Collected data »
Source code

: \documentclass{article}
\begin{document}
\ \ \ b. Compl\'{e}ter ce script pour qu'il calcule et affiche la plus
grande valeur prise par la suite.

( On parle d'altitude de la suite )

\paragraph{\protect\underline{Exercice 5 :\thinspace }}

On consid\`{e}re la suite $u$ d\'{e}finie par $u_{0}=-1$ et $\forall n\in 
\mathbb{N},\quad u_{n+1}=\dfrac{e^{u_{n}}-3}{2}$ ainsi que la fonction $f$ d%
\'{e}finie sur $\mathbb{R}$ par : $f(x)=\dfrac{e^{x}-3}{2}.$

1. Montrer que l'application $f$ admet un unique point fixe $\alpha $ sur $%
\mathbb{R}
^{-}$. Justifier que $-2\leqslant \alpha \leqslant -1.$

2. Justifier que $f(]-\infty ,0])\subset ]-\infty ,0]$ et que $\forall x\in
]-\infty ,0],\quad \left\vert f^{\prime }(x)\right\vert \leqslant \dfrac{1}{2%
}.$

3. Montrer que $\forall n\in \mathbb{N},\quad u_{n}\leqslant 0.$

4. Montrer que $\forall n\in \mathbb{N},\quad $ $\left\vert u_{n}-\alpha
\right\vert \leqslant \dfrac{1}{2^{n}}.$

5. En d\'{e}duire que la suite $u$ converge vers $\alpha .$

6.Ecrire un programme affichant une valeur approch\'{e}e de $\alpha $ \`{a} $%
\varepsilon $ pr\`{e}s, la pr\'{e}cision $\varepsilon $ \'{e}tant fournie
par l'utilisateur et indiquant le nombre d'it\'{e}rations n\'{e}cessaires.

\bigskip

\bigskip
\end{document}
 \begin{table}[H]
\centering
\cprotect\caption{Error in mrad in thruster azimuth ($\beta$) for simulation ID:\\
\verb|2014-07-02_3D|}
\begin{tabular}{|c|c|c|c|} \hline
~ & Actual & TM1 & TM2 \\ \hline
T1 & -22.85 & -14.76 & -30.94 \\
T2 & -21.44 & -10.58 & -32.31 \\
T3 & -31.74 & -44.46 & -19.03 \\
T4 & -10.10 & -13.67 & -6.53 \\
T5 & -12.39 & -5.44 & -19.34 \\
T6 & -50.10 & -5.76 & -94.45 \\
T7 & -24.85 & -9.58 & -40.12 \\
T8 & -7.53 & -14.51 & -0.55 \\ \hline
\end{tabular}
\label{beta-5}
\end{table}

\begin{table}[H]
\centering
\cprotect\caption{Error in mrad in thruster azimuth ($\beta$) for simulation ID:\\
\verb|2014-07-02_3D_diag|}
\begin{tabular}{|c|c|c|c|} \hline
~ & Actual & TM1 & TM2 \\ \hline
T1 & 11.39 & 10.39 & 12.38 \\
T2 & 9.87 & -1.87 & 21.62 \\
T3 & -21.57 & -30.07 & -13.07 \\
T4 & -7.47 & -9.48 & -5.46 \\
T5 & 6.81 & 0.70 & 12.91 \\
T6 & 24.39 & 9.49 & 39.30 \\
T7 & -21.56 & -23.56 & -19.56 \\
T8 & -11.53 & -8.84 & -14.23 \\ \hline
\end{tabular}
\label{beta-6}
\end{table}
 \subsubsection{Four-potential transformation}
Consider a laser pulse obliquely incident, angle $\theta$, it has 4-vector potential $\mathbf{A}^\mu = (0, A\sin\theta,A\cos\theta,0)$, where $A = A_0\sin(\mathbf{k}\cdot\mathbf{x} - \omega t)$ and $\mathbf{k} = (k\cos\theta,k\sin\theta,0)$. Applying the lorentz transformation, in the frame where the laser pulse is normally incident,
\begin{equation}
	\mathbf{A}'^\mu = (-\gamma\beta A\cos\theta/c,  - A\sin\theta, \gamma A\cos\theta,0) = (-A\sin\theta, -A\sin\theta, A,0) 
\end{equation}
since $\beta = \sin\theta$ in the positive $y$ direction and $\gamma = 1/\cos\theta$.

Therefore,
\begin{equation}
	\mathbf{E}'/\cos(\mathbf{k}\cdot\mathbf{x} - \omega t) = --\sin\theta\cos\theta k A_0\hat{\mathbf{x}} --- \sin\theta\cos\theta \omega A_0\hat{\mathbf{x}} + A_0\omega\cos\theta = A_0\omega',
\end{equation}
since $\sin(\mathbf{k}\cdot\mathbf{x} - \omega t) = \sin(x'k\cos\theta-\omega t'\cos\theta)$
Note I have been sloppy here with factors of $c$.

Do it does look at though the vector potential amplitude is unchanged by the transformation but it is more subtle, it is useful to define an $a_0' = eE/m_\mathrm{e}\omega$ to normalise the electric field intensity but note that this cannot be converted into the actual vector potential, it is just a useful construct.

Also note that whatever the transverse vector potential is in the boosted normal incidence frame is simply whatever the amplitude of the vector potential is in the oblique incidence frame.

Task statement »
Restate the records in full, keeping every word as it is.

Output for this exercise »
Source code

: \documentclass{article}
\begin{document}
\ \ \ b. Compl\'{e}ter ce script pour qu'il calcule et affiche la plus
grande valeur prise par la suite.

( On parle d'altitude de la suite )

\paragraph{\protect\underline{Exercice 5 :\thinspace }}

On consid\`{e}re la suite $u$ d\'{e}finie par $u_{0}=-1$ et $\forall n\in 
\mathbb{N},\quad u_{n+1}=\dfrac{e^{u_{n}}-3}{2}$ ainsi que la fonction $f$ d%
\'{e}finie sur $\mathbb{R}$ par : $f(x)=\dfrac{e^{x}-3}{2}.$

1. Montrer que l'application $f$ admet un unique point fixe $\alpha $ sur $%
\mathbb{R}
^{-}$. Justifier que $-2\leqslant \alpha \leqslant -1.$

2. Justifier que $f(]-\infty ,0])\subset ]-\infty ,0]$ et que $\forall x\in
]-\infty ,0],\quad \left\vert f^{\prime }(x)\right\vert \leqslant \dfrac{1}{2%
}.$

3. Montrer que $\forall n\in \mathbb{N},\quad u_{n}\leqslant 0.$

4. Montrer que $\forall n\in \mathbb{N},\quad $ $\left\vert u_{n}-\alpha
\right\vert \leqslant \dfrac{1}{2^{n}}.$

5. En d\'{e}duire que la suite $u$ converge vers $\alpha .$

6.Ecrire un programme affichant une valeur approch\'{e}e de $\alpha $ \`{a} $%
\varepsilon $ pr\`{e}s, la pr\'{e}cision $\varepsilon $ \'{e}tant fournie
par l'utilisateur et indiquant le nombre d'it\'{e}rations n\'{e}cessaires.

\bigskip

\bigskip
\end{document}
 \begin{table}[H]
\centering
\cprotect\caption{Error in mrad in thruster azimuth ($\beta$) for simulation ID:\\
\verb|2014-07-02_3D|}
\begin{tabular}{|c|c|c|c|} \hline
~ & Actual & TM1 & TM2 \\ \hline
T1 & -22.85 & -14.76 & -30.94 \\
T2 & -21.44 & -10.58 & -32.31 \\
T3 & -31.74 & -44.46 & -19.03 \\
T4 & -10.10 & -13.67 & -6.53 \\
T5 & -12.39 & -5.44 & -19.34 \\
T6 & -50.10 & -5.76 & -94.45 \\
T7 & -24.85 & -9.58 & -40.12 \\
T8 & -7.53 & -14.51 & -0.55 \\ \hline
\end{tabular}
\label{beta-5}
\end{table}

\begin{table}[H]
\centering
\cprotect\caption{Error in mrad in thruster azimuth ($\beta$) for simulation ID:\\
\verb|2014-07-02_3D_diag|}
\begin{tabular}{|c|c|c|c|} \hline
~ & Actual & TM1 & TM2 \\ \hline
T1 & 11.39 & 10.39 & 12.38 \\
T2 & 9.87 & -1.87 & 21.62 \\
T3 & -21.57 & -30.07 & -13.07 \\
T4 & -7.47 & -9.48 & -5.46 \\
T5 & 6.81 & 0.70 & 12.91 \\
T6 & 24.39 & 9.49 & 39.30 \\
T7 & -21.56 & -23.56 & -19.56 \\
T8 & -11.53 & -8.84 & -14.23 \\ \hline
\end{tabular}
\label{beta-6}
\end{table}
 \subsubsection{Four-potential transformation}
Consider a laser pulse obliquely incident, angle $\theta$, it has 4-vector potential $\mathbf{A}^\mu = (0, A\sin\theta,A\cos\theta,0)$, where $A = A_0\sin(\mathbf{k}\cdot\mathbf{x} - \omega t)$ and $\mathbf{k} = (k\cos\theta,k\sin\theta,0)$. Applying the lorentz transformation, in the frame where the laser pulse is normally incident,
\begin{equation}
	\mathbf{A}'^\mu = (-\gamma\beta A\cos\theta/c,  - A\sin\theta, \gamma A\cos\theta,0) = (-A\sin\theta, -A\sin\theta, A,0) 
\end{equation}
since $\beta = \sin\theta$ in the positive $y$ direction and $\gamma = 1/\cos\theta$.

Therefore,
\begin{equation}
	\mathbf{E}'/\cos(\mathbf{k}\cdot\mathbf{x} - \omega t) = --\sin\theta\cos\theta k A_0\hat{\mathbf{x}} --- \sin\theta\cos\theta \omega A_0\hat{\mathbf{x}} + A_0\omega\cos\theta = A_0\omega',
\end{equation}
since $\sin(\mathbf{k}\cdot\mathbf{x} - \omega t) = \sin(x'k\cos\theta-\omega t'\cos\theta)$
Note I have been sloppy here with factors of $c$.

Do it does look at though the vector potential amplitude is unchanged by the transformation but it is more subtle, it is useful to define an $a_0' = eE/m_\mathrm{e}\omega$ to normalise the electric field intensity but note that this cannot be converted into the actual vector potential, it is just a useful construct.

Also note that whatever the transverse vector potential is in the boosted normal incidence frame is simply whatever the amplitude of the vector potential is in the oblique incidence frame.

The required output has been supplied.